If people like this. I will redo them if I come across a better camera for some better picture quality.


----------



## prairiewolf (Feb 19, 2012)

SG, I learned alot from the video. Ricks technique is different than mine,but as he said there is alot of ways to turn calls and alot of different ways to finish calls also. I also learned Rick hasnt done alot of manuel labor by looking at those smooth hands, LMAO !! It shows he is a golfer.

Just kidding you a little Rick. Very good job on the videos by the way .


----------



## prairiewolf (Feb 19, 2012)

I am waiting for his golf videos, Now thats where I need alot of help !!!


----------



## Rick Howard (Feb 25, 2012)

LOL you guys crack me up. Ed your right about the labor. Although I picked up a job last week for a tree removal service. It kicks my butt. I know what your thinking. My best answer is....... FREE WOOD! And money for school I guess. My wife says I gotta find something else though...... You know any cabinet makers in Buffalo area who could use a helper ? I'd love to learn that!

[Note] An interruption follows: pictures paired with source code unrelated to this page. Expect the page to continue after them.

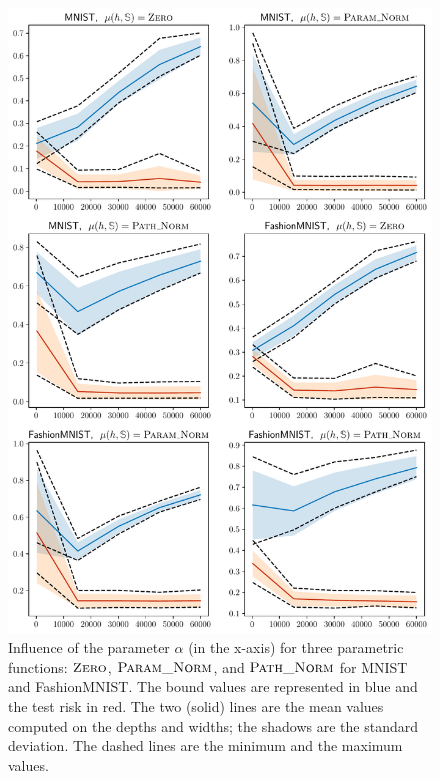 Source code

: \begin{figure}
    \centering
    \includegraphics[width=0.82\linewidth]{chapter_7/figures/influence_alpha_summary.pdf}
    \caption[Influence of the Parameter $\alpha$]{
    Influence of the parameter $\alpha$ (in the x-axis) for three parametric functions: $\text{\sc Zero}$, $\text{\sc Param\_Norm}$, and $\text{\sc Path\_Norm}$ for MNIST and FashionMNIST.
    The bound values are represented in blue and the test risk in red. 
    The two (solid) lines are the mean values computed on the depths and widths; the shadows are the standard deviation.
    The dashed lines are the minimum and the maximum values.
    }
    \label{chap:dis-mu:fig:influence-alpha}
\end{figure}

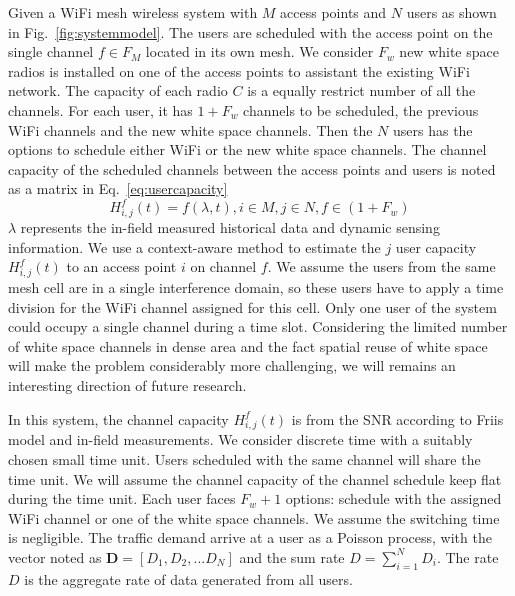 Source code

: Given a WiFi mesh wireless system with $M$ access points and $N$ users as shown in Fig.~\ref{fig:systemmodel}. 
The users are scheduled with the access point on the single channel $f \in F_M$ located in its own mesh. We consider $F_w$ 
new white space radios is installed on one of the access points to assistant the existing WiFi network. The 
capacity of each radio $C$ is a equally restrict number of all the channels. For each user, it has $1+F_w$ 
channels to be scheduled, the previous WiFi channels and the new white space channels. 
Then the $N$ users has the options to schedule either WiFi or the new white space channels. 
The channel capacity of the scheduled channels between the access points and users is 
noted as a matrix in Eq.~\ref{eq:usercapacity}
\begin{equation}
\label{eq:usercapacity}
H_{i,j}^f(t)= f(\lambda,t),i \in M, j\in N, f \in (1+F_w) 
\end{equation} 
$\lambda$ represents the in-field measured historical data and dynamic sensing information.
We use a context-aware method to estimate the $j$ user capacity $H_{i,j}^f(t)$ to an access point 
$i$ on channel $f$. We assume the users from the same mesh cell are in a single interference 
domain, so these users have to apply a time division for the WiFi channel assigned for this cell. 
Only one user of the system could occupy a single channel during a time slot. Considering the 
limited number of white space channels in dense area and the fact spatial reuse of white space 
will make the problem considerably more challenging, we will remains an interesting direction 
of future research. 

In this system, the channel capacity $H_{i,j}^f(t)$ is from the SNR according to Friis model and in-field 
measurements. We consider discrete time with a suitably chosen small time unit. 
Users scheduled with the same channel will share the time unit. We will assume the channel capacity of 
the channel schedule keep flat during the time unit. 
Each user faces $F_w+1$ options: schedule with the assigned WiFi channel or one of the white space 
channels. We assume the switching time is negligible. The traffic demand arrive at a user as a Poisson process, 
with the vector noted as $\bm{D} = [D_1,D_2,...D_N]$ and the sum rate $D = \sum\limits_{i=1}^N D_i$.  The rate $D$ 
is the aggregate rate of data generated from all users.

Ed, golf is easy. Ricks tips

1. Hit the ball. If it does not go into the hole than repeat step one. Try not to repeat step one often.

2. Yell fore! Shoot 6. Write down 5.

3. The secret to low scores is a good eraser.

4. If your 9 hole score is closer to a good 18 hole score just quit at 9. No really I mean quit. LOL.

5. A good grip gives you maximum distance with every club. Just watch out for water as retrieving your club can be problematic.


----------



## 220swift (Mar 2, 2011)

Wow Rick, that's how I play golf, good to hear it coming from a Pro......LOL


----------



## Rick Howard (Feb 25, 2012)

I'm here to help 

Former Pro. As you can see.... My lessons were not very good lol


----------



## 220swift (Mar 2, 2011)

:clapclap:


----------



## awd199 (Jan 4, 2012)

Good stuff! Thanks for the vids. That call turned out nice. I'm guessing that CA glue is the same us RC guys use to glue tires to the wheels and glue back together tires that have been cut and modified for our little cars and trucks.


----------



## prairiewolf (Feb 19, 2012)

220swift, thats how I play also. But I am not taking his advice on quitting I just wont tell how many holes I played, lol

Rick, I have a cabinet shop you can buy it and the company, I am supposed to be retired anyway, By the way its CHEAP,


----------



## Rick Howard (Feb 25, 2012)

Awd199 it is probably one in the same. It is glue. I like the thin stuff from Stickfast for finishing.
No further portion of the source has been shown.